In broad terms, Mikunas describes shamanism as the ability to turn one thing into another thing, as, say, lead into gold (or gold into lead) as was the apparent ambition of certain alchemists. But it is more the case here that Mikunas is referring to the manipulation of perception, or an old illusionists and con-man’s trick called “direction by indirection”. An example of technocratic shamanism might be “the spin doctor”, and the opportunities for this have risen practically exponentially with the issue of virtual reality, “deep fakes” , and so on, and with the various enhanced possibilities of the instruments of propaganda or related technologies of social administration or manipulation, or indeed of “owning” consciousness, perception, and imagination.

This was made quite evidently manifest in the scandals surrounding Strategic Communications Ltd and Cambridge Analytica. And there are, of course, various ongoing arguments about whether it was really all that effective. But it seems quite evident to me that things like Rolf Jensen’s “Dream Society” could only be effectively administered by Mikunas’s “technocratic shamans” — men like Aldous Huxley’s “Mustafa Mond” in his Brave New World. Or, for that matter, “the Great and Powerful Oz”.
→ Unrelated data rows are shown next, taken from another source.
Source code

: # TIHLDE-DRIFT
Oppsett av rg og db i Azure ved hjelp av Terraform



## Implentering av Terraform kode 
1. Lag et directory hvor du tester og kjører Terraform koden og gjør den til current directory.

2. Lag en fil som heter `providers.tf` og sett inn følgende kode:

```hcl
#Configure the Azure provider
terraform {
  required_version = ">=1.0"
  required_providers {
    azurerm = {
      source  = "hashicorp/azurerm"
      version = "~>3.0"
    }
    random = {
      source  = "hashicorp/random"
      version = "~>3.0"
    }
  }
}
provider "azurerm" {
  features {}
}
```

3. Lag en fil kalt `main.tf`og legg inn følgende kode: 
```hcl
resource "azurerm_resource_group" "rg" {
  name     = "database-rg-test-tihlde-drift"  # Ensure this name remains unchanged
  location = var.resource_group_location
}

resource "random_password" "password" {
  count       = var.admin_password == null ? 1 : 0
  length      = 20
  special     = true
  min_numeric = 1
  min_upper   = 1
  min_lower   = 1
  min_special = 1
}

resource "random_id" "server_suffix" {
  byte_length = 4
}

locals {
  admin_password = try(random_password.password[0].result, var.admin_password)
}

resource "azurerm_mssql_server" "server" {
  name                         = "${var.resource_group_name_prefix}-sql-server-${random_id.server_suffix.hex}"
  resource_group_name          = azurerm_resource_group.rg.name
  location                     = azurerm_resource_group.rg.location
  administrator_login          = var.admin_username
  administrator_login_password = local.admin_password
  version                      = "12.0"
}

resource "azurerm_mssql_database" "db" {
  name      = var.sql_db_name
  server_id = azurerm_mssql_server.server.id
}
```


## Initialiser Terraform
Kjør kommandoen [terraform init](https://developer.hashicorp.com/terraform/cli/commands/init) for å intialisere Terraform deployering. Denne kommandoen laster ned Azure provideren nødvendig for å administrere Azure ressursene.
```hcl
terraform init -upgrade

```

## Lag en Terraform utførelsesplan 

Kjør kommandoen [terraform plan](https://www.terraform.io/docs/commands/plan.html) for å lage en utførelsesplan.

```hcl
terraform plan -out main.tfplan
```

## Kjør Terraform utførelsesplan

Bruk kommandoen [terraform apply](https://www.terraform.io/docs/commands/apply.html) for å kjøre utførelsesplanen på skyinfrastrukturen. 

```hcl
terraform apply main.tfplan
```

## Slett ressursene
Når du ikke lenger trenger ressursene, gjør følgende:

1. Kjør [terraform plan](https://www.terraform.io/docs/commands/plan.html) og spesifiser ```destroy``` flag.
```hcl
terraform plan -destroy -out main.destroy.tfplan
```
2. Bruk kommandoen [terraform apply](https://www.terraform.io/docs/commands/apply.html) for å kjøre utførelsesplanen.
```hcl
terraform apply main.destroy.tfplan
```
Gebser, for example, argues in The Ever-Present Origin that magic or “sorcery” is effective under some conditions and not effective under other conditions. It is not effective with a relatively highly developed individuated consciousness but is very effective with group consciousness or what we call “groupthink” or a kind of neo-tribalism, at least of the kind that Jensen anticipates in his “Dream Society” (which seems to liken the shopping spree to the return of the hunter-gatherer, and where “tribes” are organised around brands as totems or icons). The Anthropocene does, in many respects, represent this re-collectivisation of consciousness, something that Marshall McLuhan also anticipated in his various writings. It’s one of the things that usually bowls us over about “authoritarian populism”.  Just as almost everything else in the Anthropocene is artificial and synthetic, so are such “brand communities”. And, of course, one of the great successes of technocratic shamanism is to make the artificial and synthetic appear “natural” — the “genuine imitation”.
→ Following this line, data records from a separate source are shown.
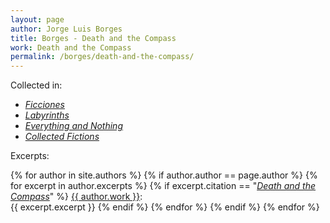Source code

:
 ```yaml
---
layout: page
author: Jorge Luis Borges
title: Borges - Death and the Compass
work: Death and the Compass
permalink: /borges/death-and-the-compass/
---
```


Collected in:

* [_Ficciones_](/borges/ficciones)
* [_Labyrinths_](/borges/labyrinths) 
* [_Everything and Nothing_](/borges/everything-and-nothing)
* [_Collected Fictions_](/borges/collected-fictions)

Excerpts:

{% for author in site.authors %}
{% if author.author == page.author %}
{% for excerpt in author.excerpts %}
{% if excerpt.citation == "[_Death and the Compass_](/borges/death-and-the-compass)" %}
<a href="{{ author.permalink }}">{{ author.work }}</a>:<br/>
{{ excerpt.excerpt }}
{% endif %}
{% endfor %}
{% endif %}
{% endfor %}
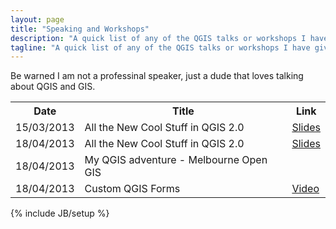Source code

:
 ```yaml
---
layout: page
title: "Speaking and Workshops"
description: "A quick list of any of the QGIS talks or workshops I have given"
tagline: "A quick list of any of the QGIS talks or workshops I have given"
---
```


Be warned I am not a professinal speaker, just a dude that loves talking about QGIS and GIS.

<table class="table table-hover">
	<tr>
	<th>Date</th>
	<th>Title</th>
	<th>Link</th>
	</tr>
	<tr>
	<td>15/03/2013</td>
	<td>All the New Cool Stuff in QGIS 2.0</td>
	<td><a href="http://www.slideshare.net/nathanwoodrow/all-the-new-cool-stuff-in-qgis-20#">Slides</a></td>
	</tr>
	<tr>
	<td>18/04/2013</td>
	<td>All the New Cool Stuff in QGIS 2.0</td>
	<td><a href="http://www.slideshare.net/nathanwoodrow/all-the-new-cool-stuff-in-qgis-20#">Slides</a></td>
	</tr>
	<tr>
	<td>18/04/2013</td>
	<td>My QGIS adventure - Melbourne Open GIS</td>
	<td></td>
	</tr>
	<tr>
	<td>18/04/2013</td>
	<td>Custom QGIS Forms</td>
	<td><a href="http://www.youtube.com/watch?v=Z84GMcQV3EM">Video</a></td>
	</tr>
</table>

{% include JB/setup %}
(It was, in fact, one of the ambitions of certain alchemists of their day to create an artificial human being, too — a homunculus. This has returned as the robot “Sophia” or as “sex robots” illustrating what Gebser wrote about the close association of the magical and the mental-rational, and the potential for their mutual corruption. That’s the meaning of Mikunas’s synthesis of the “shaman” and “the technocrat” respectively. Such an unholy synthesis can only be counter-balanced by a corresponding regard for the mythical and the archaic. It’s that equilibrium that makes for “integral consciousness”. It’s this same “technocratic shamanism” that is described in Gary Lachman’s recent book Dark Star Rising: Magick and Power in the Age of Trump.

These two axial relations — magic and the mental-rational on the one hand, or the archaic and the mythical on the other — correspond to the issues of “Having” and “Being” respectively, and the tension that often exists between these two orientations.

“Direction by indirection” is quite central to the techniques of the technocratic shaman (as well as the con-man), and this is otherwise referred to as “deflection” or “diversion”, and this can become quite sophisticated. For example, advertising doesn’t really advertise promote physical products for sale, but subtle ideals of the perfect life, which is the ostensible “subliminal” or background message. The actual foregrounded product or brand is really only there as an essential ingredient or prop for this ideal life. That, of course, raises the evident question — where do we get our notions of this perfect or ideal life? That might even be considered the chief question that Nietzsche asked, and tried to answer.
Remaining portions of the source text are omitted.